Response: There is no disagreement on the parameters for the present value determination. The 50-year project life was used by the Corps in its preliminary analysis, and the non-Federal licensee Start Printed Page 38202and Southwestern agreed on that term. The non-Federal licensee used 4.8 percent for the discount rate in both its initial and follow-up analysis, but that number was based on the 30-year U.S. Treasury rate in effect at the time of their initial analysis. The use of the 30-year Treasury rate in the analysis was first proposed by the non-Federal licensee. Southwestern will use the 30-year Treasury rate in effect at the time of the final calculation as the discount rate.

2. Comment. “The selection of the current rate on 30-year U.S. Treasury notes to be used as the discount rate in the present value calculation is a reasonable rate to use for capital projects.”

Response: Concur. See response to Comment 1.

3. Comment. The commenter “supports the use of the interest rate for 30-year U.S. Treasury notes in effect at the time minimum flow releases are implemented as the appropriate discount rate for determining net present value of hydropower impacts. This is the same interest rate charged on new capital investments in the federal power system, and this rate was reaffirmed by Congress in its Department of Energy appropriation for FY 2008.”

Response: Concur. See response to Comment 1.

H. Carbon Tax and Renewable Portfolio Standard

1. Comment. The non-Federal licensee included a $20/ton carbon tax and a 5% renewable risk premium in their calculation of the non-Federal impacts.

Response: Since there is no way to reliably estimate if, when, or how a carbon dioxide tax would be implemented, Southwestern did not include losses based on a carbon dioxide tax. The impacts to both Federal and non-Federal hydropower should be quantified and included in the compensation calculation if any carbon dioxide tax legislation is implemented before the final payment or offset is completed.

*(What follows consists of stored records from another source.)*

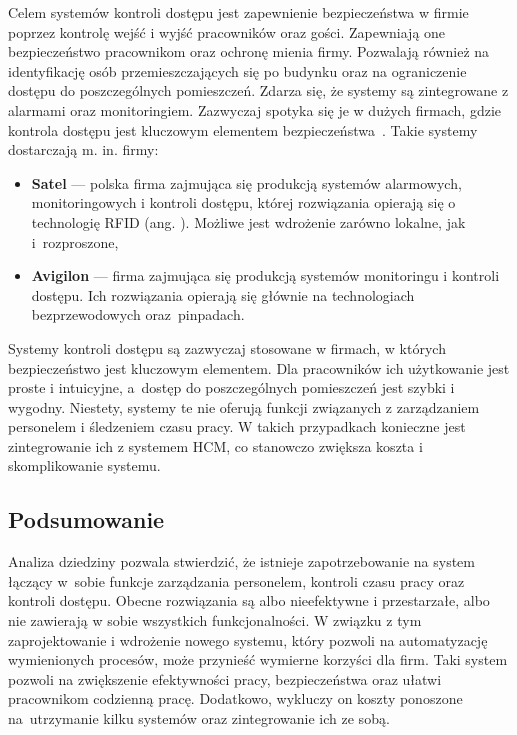 Celem systemów kontroli dostępu jest zapewnienie bezpieczeństwa w firmie poprzez kontrolę wejść i wyjść pracowników oraz gości. Zapewniają one bezpieczeństwo pracownikom oraz ochronę mienia firmy. Pozwalają również na identyfikację osób przemieszczających się po budynku oraz na ograniczenie dostępu do poszczególnych pomieszczeń. Zdarza się, że systemy są zintegrowane z alarmami oraz monitoringiem. Zazwyczaj spotyka się je w dużych firmach, gdzie kontrola dostępu jest kluczowym elementem bezpieczeństwa~\cite{bib:KontrolaDostepu}. Takie systemy dostarczają m. in. firmy:

\begin{itemize}
    \item \textbf{Satel} \cite{bib:satel} --- polska firma zajmująca się produkcją systemów alarmowych, monitoringowych i kontroli dostępu, której rozwiązania opierają się o technologię RFID (ang. ). Możliwe jest wdrożenie zarówno lokalne, jak i~rozproszone,
    \item \textbf{Avigilon} \cite{bib:avigilon} --- firma zajmująca się produkcją systemów monitoringu i kontroli dostępu. Ich rozwiązania opierają się głównie na technologiach bezprzewodowych oraz~pinpadach.
\end{itemize}

Systemy kontroli dostępu są zazwyczaj stosowane w firmach, w których bezpieczeństwo jest kluczowym elementem. Dla pracowników ich użytkowanie jest proste i intuicyjne, a~dostęp do poszczególnych pomieszczeń jest szybki i wygodny. Niestety, systemy te nie oferują funkcji związanych z zarządzaniem personelem i śledzeniem czasu pracy. W takich przypadkach konieczne jest zintegrowanie ich z systemem HCM, co stanowczo zwiększa koszta i skomplikowanie systemu.

\subsection{Podsumowanie}

Analiza dziedziny pozwala stwierdzić, że istnieje zapotrzebowanie na system łączący w~sobie funkcje zarządzania personelem, kontroli czasu pracy oraz kontroli dostępu. Obecne rozwiązania są albo nieefektywne i przestarzałe, albo nie zawierają w sobie wszystkich funkcjonalności. W związku z tym zaprojektowanie i wdrożenie nowego systemu, który pozwoli na automatyzację wymienionych procesów, może przynieść wymierne korzyści dla firm. Taki system pozwoli na zwiększenie efektywności pracy, bezpieczeństwa oraz ułatwi pracownikom codzienną pracę. Dodatkowo, wykluczy on koszty ponoszone na~utrzymanie kilku systemów oraz zintegrowanie ich ze sobą.

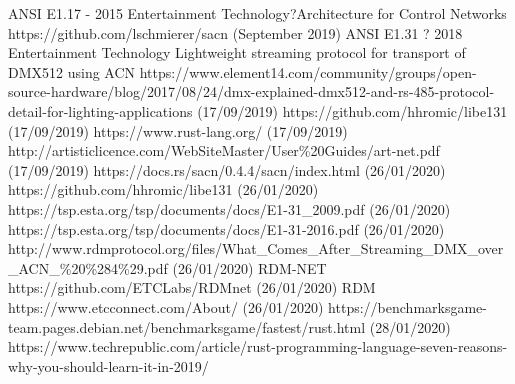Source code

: \documentclass[11pt,a4paper]{report}
\begin{document}
	\begin{thebibliography}{9}
		ANSI E1.17 - 2015 Entertainment Technology?Architecture for Control Networks
		https://github.com/lschmierer/sacn (September 2019)
		ANSI E1.31 ? 2018 Entertainment Technology Lightweight streaming protocol for transport of DMX512 using ACN
		https://www.element14.com/community/groups/open-source-hardware/blog/2017/08/24/dmx-explained-dmx512-and-rs-485-protocol-detail-for-lighting-applications (17/09/2019)
		https://github.com/hhromic/libe131 (17/09/2019)
		https://www.rust-lang.org/ (17/09/2019)
		http://artisticlicence.com/WebSiteMaster/User\%20Guides/art-net.pdf (17/09/2019)
		https://docs.rs/sacn/0.4.4/sacn/index.html
		(26/01/2020)
		https://github.com/hhromic/libe131
		(26/01/2020)
		https://tsp.esta.org/tsp/documents/docs/E1-31\_2009.pdf
		(26/01/2020)
		https://tsp.esta.org/tsp/documents/docs/E1-31-2016.pdf
		(26/01/2020)
		http://www.rdmprotocol.org/files/What\_Comes\_After\_Streaming\_DMX\_over\_ACN\_\%20\%284\%29.pdf (26/01/2020)
		RDM-NET
		https://github.com/ETCLabs/RDMnet (26/01/2020)
		RDM
		https://www.etcconnect.com/About/ (26/01/2020)
		https://benchmarksgame-team.pages.debian.net/benchmarksgame/fastest/rust.html (28/01/2020)
		https://www.techrepublic.com/article/rust-programming-language-seven-reasons-why-you-should-learn-it-in-2019/
		
	\end{thebibliography}
	
\end{document}
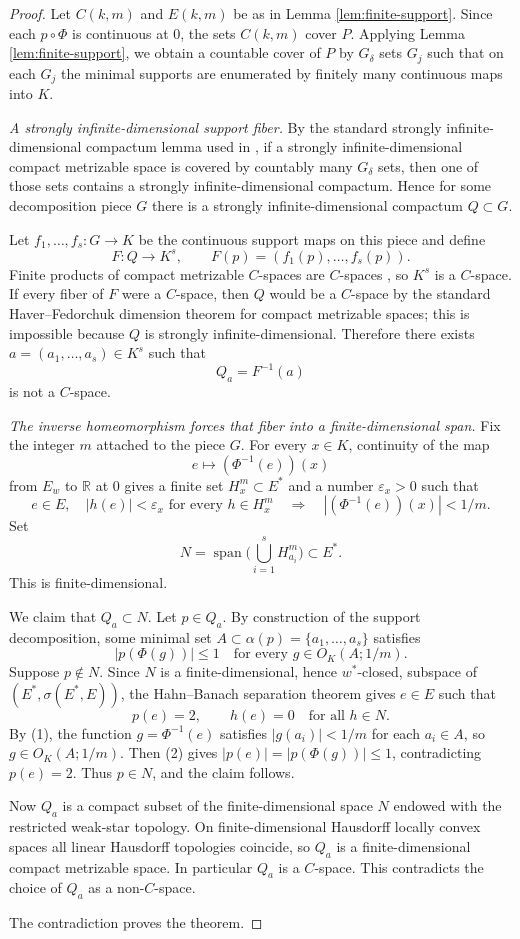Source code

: \documentclass[11pt]{article}
\newcommand{\Lin}{\operatorname{span}}
\newcommand{\weakstar}{w^*}
\begin{document}
\begin{proof}
Let $C(k,m)$ and $E(k,m)$ be as in Lemma \ref{lem:finite-support}. Since
each $p\circ\Phi$ is continuous at $0$, the sets $C(k,m)$ cover $P$. Applying
Lemma \ref{lem:finite-support}, we obtain a countable cover of $P$ by
$G_\delta$ sets $G_j$ such that on each $G_j$ the minimal supports are
enumerated by finitely many continuous maps into $K$.

\smallskip
\noindent\emph{A strongly infinite-dimensional support fiber.}
By the standard strongly infinite-dimensional compactum lemma used in
\cite[Proposition 2]{KrupskiWeakPointwise}, if a strongly
infinite-dimensional compact metrizable space is covered by countably many
$G_\delta$ sets, then one of those sets contains a strongly
infinite-dimensional compactum. Hence for some decomposition piece $G$ there
is a strongly infinite-dimensional compactum $Q\subset G$.

Let $f_1,\ldots,f_s:G\to K$ be the continuous support maps on this piece and
define
\[
  F:Q\to K^s,\qquad F(p)=(f_1(p),\ldots,f_s(p)).
\]
Finite products of compact metrizable $C$-spaces are $C$-spaces
\cite{RohmProducts}, so $K^s$ is a $C$-space. If every fiber of $F$ were a
$C$-space, then $Q$ would be a $C$-space by the standard Haver--Fedorchuk
dimension theorem for compact metrizable spaces; this is impossible because
$Q$ is strongly infinite-dimensional. Therefore there exists
$a=(a_1,\ldots,a_s)\in K^s$ such that
\[
  Q_a=F^{-1}(a)
\]
is not a $C$-space.

\smallskip
\noindent\emph{The inverse homeomorphism forces that fiber into a
finite-dimensional span.}
Fix the integer $m$ attached to the piece $G$. For every $x\in K$, continuity
of the map
\[
  e\mapsto (\Phi^{-1}(e))(x)
\]
from $E_w$ to $\mathbb R$ at $0$ gives a finite set
$H_x^m\subset E^*$ and a number $\varepsilon_x>0$ such that
\[
  e\in E,\quad |h(e)|<\varepsilon_x\text{ for every }h\in H_x^m
  \quad\Longrightarrow\quad
  |(\Phi^{-1}(e))(x)|<1/m.       \tag{1}
\]
Set
\[
  N=\Lin\Big(\bigcup_{i=1}^s H_{a_i}^m\Big)\subset E^*.
\]
This is finite-dimensional.

We claim that $Q_a\subset N$. Let $p\in Q_a$. By construction of the support
decomposition, some minimal set $A\subset \alpha(p)=\{a_1,\ldots,a_s\}$
satisfies
\[
  |p(\Phi(g))|\le 1\quad\text{for every }g\in O_K(A;1/m).       \tag{2}
\]
Suppose $p\notin N$. Since $N$ is a finite-dimensional, hence
$\weakstar$-closed, subspace of $(E^*,\sigma(E^*,E))$, the Hahn--Banach
separation theorem gives $e\in E$ such that
\[
  p(e)=2,\qquad h(e)=0\quad\text{for all }h\in N.
\]
By (1), the function $g=\Phi^{-1}(e)$ satisfies $|g(a_i)|<1/m$ for each
$a_i\in A$, so $g\in O_K(A;1/m)$. Then (2) gives $|p(e)|=|p(\Phi(g))|\le 1$,
contradicting $p(e)=2$. Thus $p\in N$, and the claim follows.

Now $Q_a$ is a compact subset of the finite-dimensional space $N$ endowed
with the restricted weak-star topology. On finite-dimensional Hausdorff
locally convex spaces all linear Hausdorff topologies coincide, so $Q_a$ is a
finite-dimensional compact metrizable space. In particular $Q_a$ is a
$C$-space. This contradicts the choice of $Q_a$ as a non-$C$-space.

The contradiction proves the theorem.
\end{proof}
\end{document}
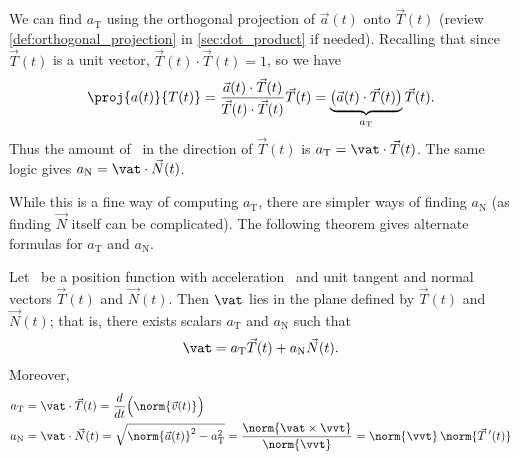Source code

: We can find $a_{\mathrm{T}}$ using the orthogonal projection of $\vec a(t)$ onto $\vec T(t)$ (review \autoref{def:orthogonal_projection} in \autoref{sec:dot_product} if needed).
Recalling that since $\vec T(t)$ is a unit vector, $\vec T(t)\cdot\vec T(t)=1$, so we have 
\[\proj{a(t)}{T(t)} = \frac{\vec a(t)\cdot\vec T(t)}{\vec T(t)\cdot\vec T(t)}\vec T(t) = \underbrace{\big(\vec a(t)\cdot\vec T(t)\big)}_{a_{\mathrm{T}}}\vec T(t).\]
Thus the amount of \vat\ in the direction of $\vec T(t)$ is $a_{\mathrm{T}}=\vat\cdot\vec T(t)$. The same logic gives $a_{\mathrm{N}} = \vat\cdot\vec N(t)$.

While this is a fine way of computing $a_{\mathrm{T}}$, there are simpler ways of finding $a_{\mathrm{N}}$ (as finding $\vec N$ itself can be complicated). The following theorem gives alternate formulas for $a_{\mathrm{T}}$ and $a_{\mathrm{N}}$.


{
\begin{theorem}\label{thm:acc_plane}
Let \vrt\ be a position function with acceleration \vat\ and unit tangent and normal vectors $\vec T(t)$ and $\vec N(t)$. Then $\vat$ lies in the plane defined by $\vec T(t)$ and $\vec N(t)$; that is, there exists scalars $a_{\mathrm{T}}$ and $a_{\mathrm{N}}$ such that
\[\vat = a_{\mathrm{T}}\vec T(t) + a_{\mathrm{N}}\vec N(t).\]
Moreover,
\begin{align*}
a_\mathrm{T} &= \vat\cdot\vec T(t) = \frac{d}{dt}\Big(\norm{\vec v(t)}\Big) \\
a_\mathrm{N} &= \vat\cdot \vec N(t) = \sqrt{\norm{\vec a(t)}^2-a_\mathrm{T}^2} = \frac{\norm{\vat\times\vvt}}{\norm{\vvt}} = \norm{\vvt}\,\norm{\vec T\,'(t)}
\end{align*}%
%
%
\end{theorem}
}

Also, since there is no way to reliably estimate if, when, or how a renewable portfolio standard would be implemented, the impacts would be difficult to quantify. The State of Missouri currently has voluntary goals for adopting renewable energy, but there are no mandatory targets. Southwestern's position on a renewable risk premium is the same as on a possible carbon dioxide tax: If a state or Federal mandatory renewable portfolio standard that qualifies any of the three projects studied is implemented before the final payment or offset is completed, the impacts to both Federal and non-Federal hydropower should be quantified and included in the compensation calculation.

The authorizing legislation for the White River Minimum Flows project states that the non-Federal licensee will be compensated with a one-time payment “on the basis of the present value of the estimated future lifetime replacement costs of the electrical energy and capacity at the time of implementation of the White River Minimum Flows project.” If the compensation to the non-Federal licensee were changed from a one-time payment to payments over a number of years, compensation for the impacts of a carbon dioxide tax or a renewable portfolio standard for the remainder of the payments should be computed and applied if either were implemented during that series of payments.

2. Comment. “With a carbon tax of some type expected to be enacted in the near future, Staff believes that a factor must be added to account for it. While it is true, as the SWPA study pointed out, that the level of the tax is not now known, Staff does not consider `zero' to be an acceptable estimate.”

Response: See response to Comment 1.

3. Comment. “While there is not currently in place any statutory or regulatory scheme which places a price upon the emission of CO2, such potential costs exist during the lifetime of the study.”

Response: See response to Comment 1.

I. Other

1. Comment. “Please change the references in your report from `Powersite Dam' to `Ozark Beach' as that is the official name of the facility.”

Response: Concur. All references to Powersite Dam in Southwestern's report have been changed to Ozark Beach.